I just came back from a very long seminar about the sublime. It’s a course I’m doing the next 6 months and already I have been enlightened. Sometimes different art forms, but also happenings in real life, can have a strange impact on you. You are amazed, but also maybe a little thrown, scared and intrigued. In this blog, I want to find out what things or events cause this complex emotional feeling. How sublime strikes us..

The example we talked about during the seminar was an art piece by the painter Caspar David Friedrich. I was always amazed by the work of this brilliant man, but today I understood (a little bit more) why. The particular piece I want to talk about is Mönch am Meer. The piece mainly shows nature. Nature with the capital N. The sublime is often shown (doesn’t always have to be) in nature and the way it cannot be tamed by humanity. We feel small and fragile when facing this type of aggressiveness that can be shown by nature. The monk is so small he almost fades in the black and rough sea.

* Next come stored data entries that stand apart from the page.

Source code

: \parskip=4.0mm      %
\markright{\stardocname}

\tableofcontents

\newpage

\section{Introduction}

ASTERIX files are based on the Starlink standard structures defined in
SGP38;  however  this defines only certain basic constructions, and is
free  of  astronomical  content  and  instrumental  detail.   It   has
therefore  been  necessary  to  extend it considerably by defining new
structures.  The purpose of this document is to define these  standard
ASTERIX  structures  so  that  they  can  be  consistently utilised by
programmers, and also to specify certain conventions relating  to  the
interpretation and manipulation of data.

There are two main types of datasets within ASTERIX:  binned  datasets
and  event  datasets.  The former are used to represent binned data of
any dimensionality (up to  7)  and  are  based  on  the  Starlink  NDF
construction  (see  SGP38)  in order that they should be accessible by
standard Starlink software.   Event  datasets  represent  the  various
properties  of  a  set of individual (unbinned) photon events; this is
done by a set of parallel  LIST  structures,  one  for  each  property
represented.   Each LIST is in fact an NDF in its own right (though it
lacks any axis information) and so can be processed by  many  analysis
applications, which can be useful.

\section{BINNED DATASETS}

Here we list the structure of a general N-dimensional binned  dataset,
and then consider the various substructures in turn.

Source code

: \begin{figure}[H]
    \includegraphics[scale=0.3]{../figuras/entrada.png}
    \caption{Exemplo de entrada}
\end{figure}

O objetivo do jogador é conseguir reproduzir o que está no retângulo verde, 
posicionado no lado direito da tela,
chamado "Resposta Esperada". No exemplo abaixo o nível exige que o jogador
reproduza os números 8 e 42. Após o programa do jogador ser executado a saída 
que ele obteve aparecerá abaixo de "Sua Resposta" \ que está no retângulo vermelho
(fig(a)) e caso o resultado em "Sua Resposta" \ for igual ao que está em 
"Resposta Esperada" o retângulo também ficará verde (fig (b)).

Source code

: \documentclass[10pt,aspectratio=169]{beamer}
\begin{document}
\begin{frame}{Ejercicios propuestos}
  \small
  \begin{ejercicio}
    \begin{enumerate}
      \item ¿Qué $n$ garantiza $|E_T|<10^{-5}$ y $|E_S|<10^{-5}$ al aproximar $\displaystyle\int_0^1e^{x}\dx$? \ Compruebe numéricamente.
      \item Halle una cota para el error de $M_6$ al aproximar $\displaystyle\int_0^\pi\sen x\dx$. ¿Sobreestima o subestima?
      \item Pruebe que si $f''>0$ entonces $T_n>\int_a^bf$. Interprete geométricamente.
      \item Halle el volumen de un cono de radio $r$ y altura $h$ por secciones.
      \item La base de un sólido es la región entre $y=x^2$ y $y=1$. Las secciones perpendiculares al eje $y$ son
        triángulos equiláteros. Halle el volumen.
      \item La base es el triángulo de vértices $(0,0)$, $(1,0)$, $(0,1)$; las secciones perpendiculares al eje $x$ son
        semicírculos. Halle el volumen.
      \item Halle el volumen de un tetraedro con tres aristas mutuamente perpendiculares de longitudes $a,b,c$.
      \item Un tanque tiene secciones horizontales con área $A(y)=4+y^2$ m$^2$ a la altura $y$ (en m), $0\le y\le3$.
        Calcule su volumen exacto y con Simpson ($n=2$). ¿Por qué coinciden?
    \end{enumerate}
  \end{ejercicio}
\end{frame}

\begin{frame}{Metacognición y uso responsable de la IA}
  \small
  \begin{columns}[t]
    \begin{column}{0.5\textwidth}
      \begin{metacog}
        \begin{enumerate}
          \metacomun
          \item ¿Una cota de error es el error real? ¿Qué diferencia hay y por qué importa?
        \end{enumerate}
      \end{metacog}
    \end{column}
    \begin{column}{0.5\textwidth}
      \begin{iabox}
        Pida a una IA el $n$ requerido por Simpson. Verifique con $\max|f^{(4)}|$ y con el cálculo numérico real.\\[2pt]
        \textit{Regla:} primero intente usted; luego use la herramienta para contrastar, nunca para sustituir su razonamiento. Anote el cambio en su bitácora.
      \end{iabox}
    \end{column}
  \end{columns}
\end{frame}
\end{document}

Caspar_David_Friedrich_-_Der_Mönch_am_Meer_-_Google_Art_Project

Now, place yourself in his position. Feel the wind blowing and see the sky grow darker and darker, closing in on you. Hear the rough see almost roar, so close you feel spatters of water on your head. What do you feel? Scared, intimidated? Of course! But the sublime is more then that. You also feel kind of strong. It gives you power, it inspires you! I think that the sublime shows itself in the combination of these emotions. It’s like when you see a thunderstorm. You’re actually kind of afraid, but it also puts a spell on you, it fascinates you. We are all in some way drawn to the huge and destructive character of nature.

In some kind of way I think a sublime experience happened to Lieutenant Dan in the movie Forrest Gump. Religious connotations are often made with events in nature; it would be a reflection of the power of God. Lieutenant Dan challenges God when the boat Forrest and the lieutenant use for catching shrimp finds itself in a big storm at sea. He calls it a duel between the almighty and himself as a tiny human being. Ultimately he finds peace in the storm, it changes him completely. Lieutenant Dan got rid of his anger (and in some way his fear) by surviving the storm and becomes a humble man. He finds some inner peace that maybe we all feel when facing this type of nature violence. A feeling of zen, like you absorbed the power and made it your own.

LT Dan

I’m very curious if any of you who read my articles ever had a sublime feeling. Maybe through a painting, maybe you survived a tornado of some sort?! I’m very intrigued by the subject of the sublime and how it really affects someone’s life.